§ **Exercise goal**:
For each line below that holds "Windows", return the line as it stands.

§ **Data to process**:
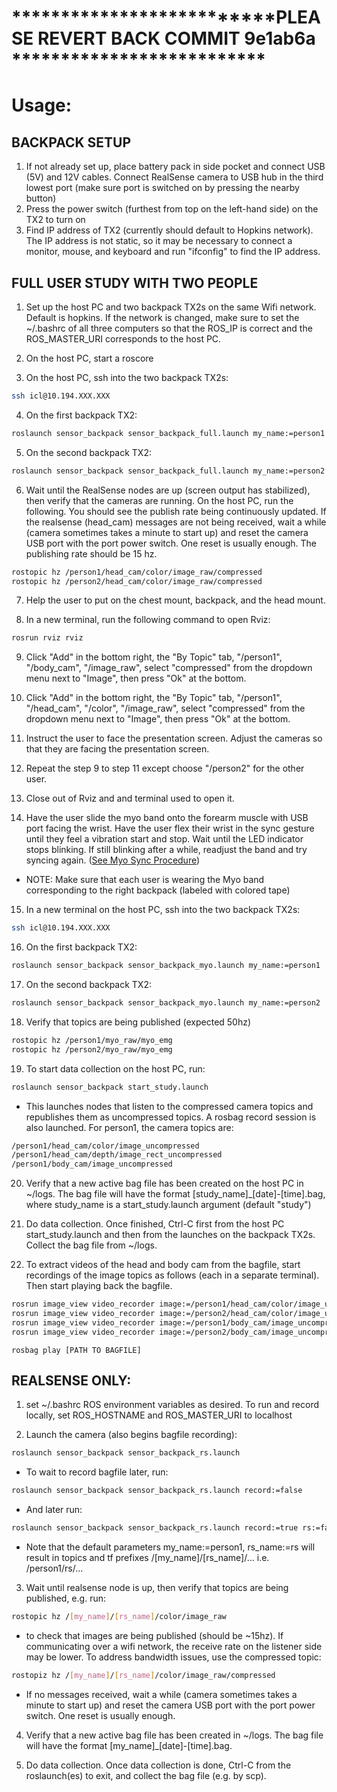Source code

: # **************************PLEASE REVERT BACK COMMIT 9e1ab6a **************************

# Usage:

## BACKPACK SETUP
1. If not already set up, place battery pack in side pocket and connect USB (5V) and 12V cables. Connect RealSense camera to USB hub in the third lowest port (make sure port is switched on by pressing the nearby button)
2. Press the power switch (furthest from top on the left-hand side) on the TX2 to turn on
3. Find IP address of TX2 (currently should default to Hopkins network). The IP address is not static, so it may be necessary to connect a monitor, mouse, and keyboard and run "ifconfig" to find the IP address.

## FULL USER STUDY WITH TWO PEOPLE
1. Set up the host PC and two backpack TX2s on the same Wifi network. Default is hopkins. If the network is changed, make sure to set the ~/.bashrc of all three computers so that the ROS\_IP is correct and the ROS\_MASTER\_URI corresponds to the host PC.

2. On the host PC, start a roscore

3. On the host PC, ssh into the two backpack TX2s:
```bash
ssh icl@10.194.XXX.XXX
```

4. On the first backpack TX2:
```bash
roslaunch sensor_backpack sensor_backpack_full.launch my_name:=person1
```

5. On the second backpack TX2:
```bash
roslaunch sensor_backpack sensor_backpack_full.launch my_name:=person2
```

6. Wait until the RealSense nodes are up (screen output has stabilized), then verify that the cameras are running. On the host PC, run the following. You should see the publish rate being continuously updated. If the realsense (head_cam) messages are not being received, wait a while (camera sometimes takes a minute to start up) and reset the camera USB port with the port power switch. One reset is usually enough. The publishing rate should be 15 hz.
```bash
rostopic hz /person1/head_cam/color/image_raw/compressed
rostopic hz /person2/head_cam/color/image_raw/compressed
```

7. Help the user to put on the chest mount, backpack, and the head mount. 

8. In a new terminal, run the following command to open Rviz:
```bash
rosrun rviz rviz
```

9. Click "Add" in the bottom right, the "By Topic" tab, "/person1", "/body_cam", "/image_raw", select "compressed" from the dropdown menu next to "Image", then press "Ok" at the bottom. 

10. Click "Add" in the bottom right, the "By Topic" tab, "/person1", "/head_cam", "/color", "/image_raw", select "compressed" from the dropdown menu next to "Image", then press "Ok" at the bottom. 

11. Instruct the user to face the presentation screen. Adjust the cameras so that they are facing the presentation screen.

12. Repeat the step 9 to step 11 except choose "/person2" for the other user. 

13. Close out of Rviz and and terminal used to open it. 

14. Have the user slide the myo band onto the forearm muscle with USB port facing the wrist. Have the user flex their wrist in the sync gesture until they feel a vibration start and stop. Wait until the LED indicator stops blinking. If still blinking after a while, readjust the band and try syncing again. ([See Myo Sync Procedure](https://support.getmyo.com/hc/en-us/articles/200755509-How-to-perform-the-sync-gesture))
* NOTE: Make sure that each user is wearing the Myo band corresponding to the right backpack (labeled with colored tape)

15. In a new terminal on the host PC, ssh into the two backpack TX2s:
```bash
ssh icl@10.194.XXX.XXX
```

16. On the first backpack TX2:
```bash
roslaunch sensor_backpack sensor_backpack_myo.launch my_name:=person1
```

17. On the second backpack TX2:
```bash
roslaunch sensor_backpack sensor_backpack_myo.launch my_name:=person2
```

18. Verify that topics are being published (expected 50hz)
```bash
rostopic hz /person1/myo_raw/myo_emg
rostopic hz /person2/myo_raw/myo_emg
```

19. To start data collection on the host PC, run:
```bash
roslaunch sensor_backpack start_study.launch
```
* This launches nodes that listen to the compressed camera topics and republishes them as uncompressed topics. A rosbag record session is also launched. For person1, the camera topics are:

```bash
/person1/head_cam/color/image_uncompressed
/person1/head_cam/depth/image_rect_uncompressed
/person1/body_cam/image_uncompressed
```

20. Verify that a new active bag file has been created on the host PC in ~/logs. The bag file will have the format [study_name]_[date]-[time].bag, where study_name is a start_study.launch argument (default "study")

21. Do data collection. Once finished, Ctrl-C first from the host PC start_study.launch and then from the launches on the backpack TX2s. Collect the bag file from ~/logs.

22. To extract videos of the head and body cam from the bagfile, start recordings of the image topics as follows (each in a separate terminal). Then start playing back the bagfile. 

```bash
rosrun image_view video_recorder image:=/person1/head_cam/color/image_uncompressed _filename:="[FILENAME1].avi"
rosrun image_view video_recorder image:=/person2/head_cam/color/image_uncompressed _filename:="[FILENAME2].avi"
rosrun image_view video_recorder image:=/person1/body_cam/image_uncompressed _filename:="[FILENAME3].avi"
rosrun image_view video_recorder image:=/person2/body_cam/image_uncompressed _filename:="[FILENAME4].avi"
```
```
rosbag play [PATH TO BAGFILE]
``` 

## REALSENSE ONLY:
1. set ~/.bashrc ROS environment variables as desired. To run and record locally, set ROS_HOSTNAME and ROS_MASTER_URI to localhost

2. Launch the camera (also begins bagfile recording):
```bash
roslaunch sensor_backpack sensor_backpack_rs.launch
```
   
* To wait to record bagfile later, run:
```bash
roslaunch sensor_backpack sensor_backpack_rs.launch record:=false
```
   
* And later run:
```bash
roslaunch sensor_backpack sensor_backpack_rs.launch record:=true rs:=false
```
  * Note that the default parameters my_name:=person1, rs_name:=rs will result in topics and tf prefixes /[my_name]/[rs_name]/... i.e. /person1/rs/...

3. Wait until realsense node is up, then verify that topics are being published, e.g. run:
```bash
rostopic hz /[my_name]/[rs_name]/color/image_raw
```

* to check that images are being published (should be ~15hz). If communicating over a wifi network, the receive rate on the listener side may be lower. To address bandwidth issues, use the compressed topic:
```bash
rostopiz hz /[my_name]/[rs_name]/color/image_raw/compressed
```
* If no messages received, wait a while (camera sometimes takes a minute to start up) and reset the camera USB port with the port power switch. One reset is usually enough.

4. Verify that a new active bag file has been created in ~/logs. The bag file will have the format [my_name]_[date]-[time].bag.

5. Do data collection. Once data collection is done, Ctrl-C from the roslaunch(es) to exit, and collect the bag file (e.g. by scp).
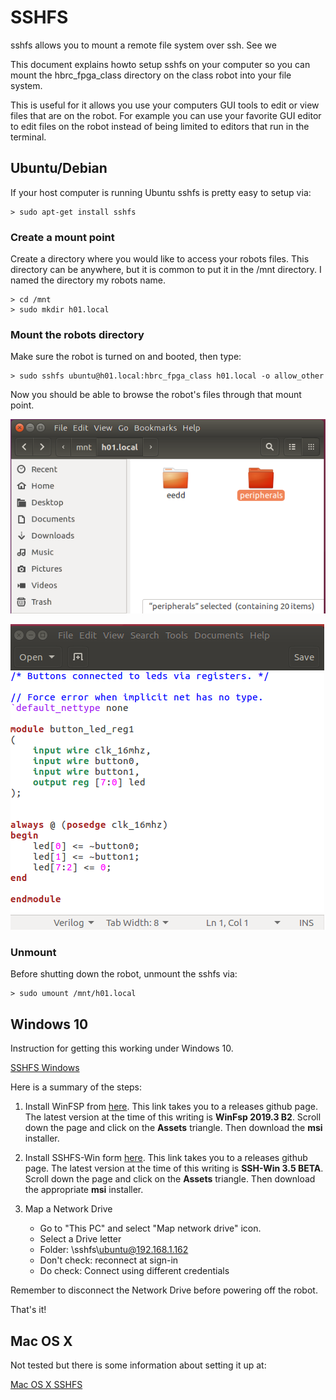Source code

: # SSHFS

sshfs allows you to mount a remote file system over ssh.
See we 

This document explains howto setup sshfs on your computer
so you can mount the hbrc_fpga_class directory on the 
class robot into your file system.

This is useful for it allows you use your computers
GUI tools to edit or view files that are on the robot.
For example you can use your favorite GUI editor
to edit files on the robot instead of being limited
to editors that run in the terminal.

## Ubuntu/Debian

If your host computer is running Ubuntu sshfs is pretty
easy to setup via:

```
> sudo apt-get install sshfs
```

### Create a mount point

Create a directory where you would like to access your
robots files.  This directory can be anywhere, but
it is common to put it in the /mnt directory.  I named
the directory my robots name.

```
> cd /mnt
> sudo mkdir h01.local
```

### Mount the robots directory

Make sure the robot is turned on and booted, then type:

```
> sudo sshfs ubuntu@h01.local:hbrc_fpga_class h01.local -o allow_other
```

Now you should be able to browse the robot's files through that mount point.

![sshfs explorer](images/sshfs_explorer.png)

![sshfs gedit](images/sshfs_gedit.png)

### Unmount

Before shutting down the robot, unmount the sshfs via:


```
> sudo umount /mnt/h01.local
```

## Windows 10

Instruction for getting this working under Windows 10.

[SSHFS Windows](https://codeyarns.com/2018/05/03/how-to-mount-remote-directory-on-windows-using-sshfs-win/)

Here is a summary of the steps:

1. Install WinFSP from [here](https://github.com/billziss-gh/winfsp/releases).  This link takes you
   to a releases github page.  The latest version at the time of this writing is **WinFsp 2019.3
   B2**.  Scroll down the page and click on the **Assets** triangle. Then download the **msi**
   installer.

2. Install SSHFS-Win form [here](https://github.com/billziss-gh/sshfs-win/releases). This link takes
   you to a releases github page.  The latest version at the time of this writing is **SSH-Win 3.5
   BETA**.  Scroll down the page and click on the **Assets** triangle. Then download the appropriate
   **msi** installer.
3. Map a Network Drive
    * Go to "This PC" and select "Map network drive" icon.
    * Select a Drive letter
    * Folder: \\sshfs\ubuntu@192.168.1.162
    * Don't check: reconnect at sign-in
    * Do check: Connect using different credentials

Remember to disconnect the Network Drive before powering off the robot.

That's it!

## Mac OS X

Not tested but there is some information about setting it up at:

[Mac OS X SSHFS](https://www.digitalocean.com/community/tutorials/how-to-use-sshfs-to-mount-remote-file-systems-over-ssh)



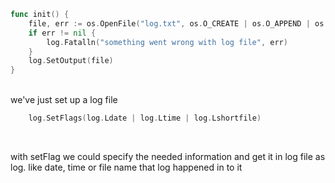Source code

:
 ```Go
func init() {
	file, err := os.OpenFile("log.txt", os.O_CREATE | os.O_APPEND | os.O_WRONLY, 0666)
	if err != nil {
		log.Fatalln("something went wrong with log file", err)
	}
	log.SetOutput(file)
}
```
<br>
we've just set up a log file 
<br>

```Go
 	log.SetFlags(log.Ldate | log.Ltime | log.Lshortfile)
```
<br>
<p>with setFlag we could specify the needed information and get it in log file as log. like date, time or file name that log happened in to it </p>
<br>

---

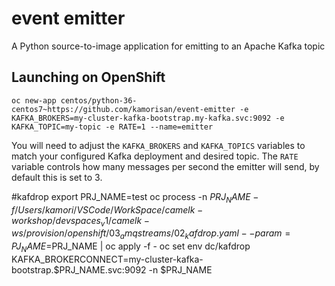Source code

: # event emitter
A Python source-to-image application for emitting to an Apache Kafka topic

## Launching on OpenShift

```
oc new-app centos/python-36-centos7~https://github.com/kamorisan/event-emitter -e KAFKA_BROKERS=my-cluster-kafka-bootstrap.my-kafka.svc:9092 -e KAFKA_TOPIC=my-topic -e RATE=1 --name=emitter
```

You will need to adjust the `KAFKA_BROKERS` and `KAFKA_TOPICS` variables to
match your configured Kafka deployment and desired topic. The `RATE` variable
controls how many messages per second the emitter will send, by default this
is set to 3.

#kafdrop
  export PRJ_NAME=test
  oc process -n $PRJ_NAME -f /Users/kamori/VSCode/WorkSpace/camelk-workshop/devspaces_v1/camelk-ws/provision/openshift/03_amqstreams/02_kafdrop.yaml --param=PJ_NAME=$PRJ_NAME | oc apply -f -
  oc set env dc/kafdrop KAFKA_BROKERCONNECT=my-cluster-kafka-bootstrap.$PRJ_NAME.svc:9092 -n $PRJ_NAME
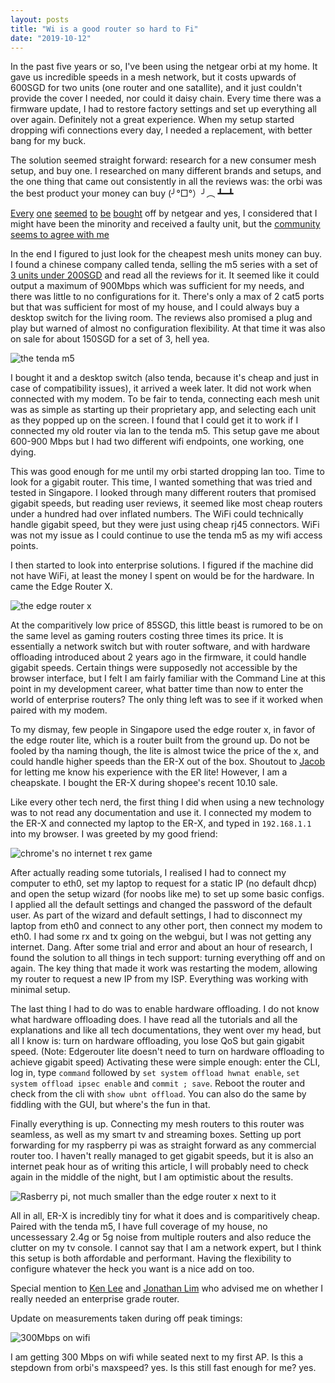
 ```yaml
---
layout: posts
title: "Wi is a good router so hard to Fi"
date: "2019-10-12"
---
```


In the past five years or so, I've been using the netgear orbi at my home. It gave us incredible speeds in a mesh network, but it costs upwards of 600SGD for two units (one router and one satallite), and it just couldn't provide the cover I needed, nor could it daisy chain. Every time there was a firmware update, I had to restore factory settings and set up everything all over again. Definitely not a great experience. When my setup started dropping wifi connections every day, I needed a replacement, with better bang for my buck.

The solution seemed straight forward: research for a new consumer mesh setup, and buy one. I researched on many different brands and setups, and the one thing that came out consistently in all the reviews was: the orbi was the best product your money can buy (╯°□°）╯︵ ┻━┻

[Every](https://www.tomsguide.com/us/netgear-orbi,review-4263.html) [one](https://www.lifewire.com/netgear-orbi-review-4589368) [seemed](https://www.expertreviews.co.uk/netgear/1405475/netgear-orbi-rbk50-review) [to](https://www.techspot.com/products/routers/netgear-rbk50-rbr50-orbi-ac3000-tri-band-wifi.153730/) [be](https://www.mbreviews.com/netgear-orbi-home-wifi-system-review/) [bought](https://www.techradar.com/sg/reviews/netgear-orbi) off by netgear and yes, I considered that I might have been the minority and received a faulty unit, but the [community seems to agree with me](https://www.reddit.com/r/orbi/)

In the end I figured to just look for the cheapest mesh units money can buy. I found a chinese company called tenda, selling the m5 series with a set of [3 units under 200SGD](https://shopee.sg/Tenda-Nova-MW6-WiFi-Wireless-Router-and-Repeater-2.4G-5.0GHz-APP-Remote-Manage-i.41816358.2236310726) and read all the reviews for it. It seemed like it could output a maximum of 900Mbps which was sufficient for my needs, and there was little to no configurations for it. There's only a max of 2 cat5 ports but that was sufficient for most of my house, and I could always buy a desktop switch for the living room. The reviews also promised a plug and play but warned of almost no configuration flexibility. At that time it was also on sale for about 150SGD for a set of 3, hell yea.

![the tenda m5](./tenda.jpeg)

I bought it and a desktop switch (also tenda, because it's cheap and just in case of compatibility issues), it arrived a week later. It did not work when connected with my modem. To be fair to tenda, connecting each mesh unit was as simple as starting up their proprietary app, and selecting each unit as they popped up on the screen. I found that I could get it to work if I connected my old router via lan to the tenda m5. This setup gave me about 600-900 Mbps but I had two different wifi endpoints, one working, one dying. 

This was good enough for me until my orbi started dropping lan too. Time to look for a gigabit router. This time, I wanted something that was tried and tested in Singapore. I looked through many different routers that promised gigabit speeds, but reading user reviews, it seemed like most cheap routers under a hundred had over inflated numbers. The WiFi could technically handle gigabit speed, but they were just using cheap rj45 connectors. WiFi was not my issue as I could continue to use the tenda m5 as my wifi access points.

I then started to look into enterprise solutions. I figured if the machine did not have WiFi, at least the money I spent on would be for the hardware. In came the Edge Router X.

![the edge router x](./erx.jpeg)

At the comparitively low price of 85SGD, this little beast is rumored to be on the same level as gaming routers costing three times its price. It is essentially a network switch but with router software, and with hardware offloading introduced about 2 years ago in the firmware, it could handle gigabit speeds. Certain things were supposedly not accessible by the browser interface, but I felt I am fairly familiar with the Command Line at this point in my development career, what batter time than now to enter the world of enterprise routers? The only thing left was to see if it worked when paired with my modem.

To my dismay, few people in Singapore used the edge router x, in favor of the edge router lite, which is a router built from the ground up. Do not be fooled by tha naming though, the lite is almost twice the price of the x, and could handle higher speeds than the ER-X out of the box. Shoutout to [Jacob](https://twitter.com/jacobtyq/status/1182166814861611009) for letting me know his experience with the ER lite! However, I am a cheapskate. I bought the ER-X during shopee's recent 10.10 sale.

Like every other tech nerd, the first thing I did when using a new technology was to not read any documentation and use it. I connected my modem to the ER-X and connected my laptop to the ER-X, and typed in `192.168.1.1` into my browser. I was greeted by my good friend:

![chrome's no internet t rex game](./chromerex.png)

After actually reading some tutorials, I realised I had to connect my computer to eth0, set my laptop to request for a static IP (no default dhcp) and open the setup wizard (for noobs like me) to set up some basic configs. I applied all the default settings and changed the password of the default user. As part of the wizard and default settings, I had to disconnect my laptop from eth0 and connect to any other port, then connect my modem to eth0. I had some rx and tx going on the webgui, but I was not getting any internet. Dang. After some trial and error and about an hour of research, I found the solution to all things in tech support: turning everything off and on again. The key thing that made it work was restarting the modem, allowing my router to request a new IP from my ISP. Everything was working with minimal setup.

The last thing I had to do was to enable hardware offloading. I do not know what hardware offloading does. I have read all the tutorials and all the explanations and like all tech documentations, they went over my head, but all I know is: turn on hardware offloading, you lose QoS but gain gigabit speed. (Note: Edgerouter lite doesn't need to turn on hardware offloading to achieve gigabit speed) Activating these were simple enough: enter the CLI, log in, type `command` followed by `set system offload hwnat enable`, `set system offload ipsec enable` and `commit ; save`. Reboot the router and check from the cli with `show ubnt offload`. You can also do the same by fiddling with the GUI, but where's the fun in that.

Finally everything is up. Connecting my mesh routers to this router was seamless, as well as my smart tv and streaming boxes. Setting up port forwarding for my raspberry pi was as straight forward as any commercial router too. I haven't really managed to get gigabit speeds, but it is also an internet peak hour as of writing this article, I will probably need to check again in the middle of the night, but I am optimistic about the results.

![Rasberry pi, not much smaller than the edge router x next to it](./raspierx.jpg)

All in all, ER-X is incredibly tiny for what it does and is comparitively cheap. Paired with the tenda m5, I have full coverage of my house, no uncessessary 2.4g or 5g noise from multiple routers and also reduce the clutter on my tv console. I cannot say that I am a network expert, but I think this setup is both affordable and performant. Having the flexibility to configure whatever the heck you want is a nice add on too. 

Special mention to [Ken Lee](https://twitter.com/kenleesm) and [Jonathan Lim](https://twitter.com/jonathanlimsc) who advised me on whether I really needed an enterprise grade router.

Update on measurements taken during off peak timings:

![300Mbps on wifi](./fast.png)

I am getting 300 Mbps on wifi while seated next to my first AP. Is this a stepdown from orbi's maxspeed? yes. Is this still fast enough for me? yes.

§ **Exercise answer**:
## Windows 10
Instruction for getting this working under Windows 10.
[SSHFS Windows](https://codeyarns.com/2018/05/03/how-to-mount-remote-directory-on-windows-using-sshfs-win/)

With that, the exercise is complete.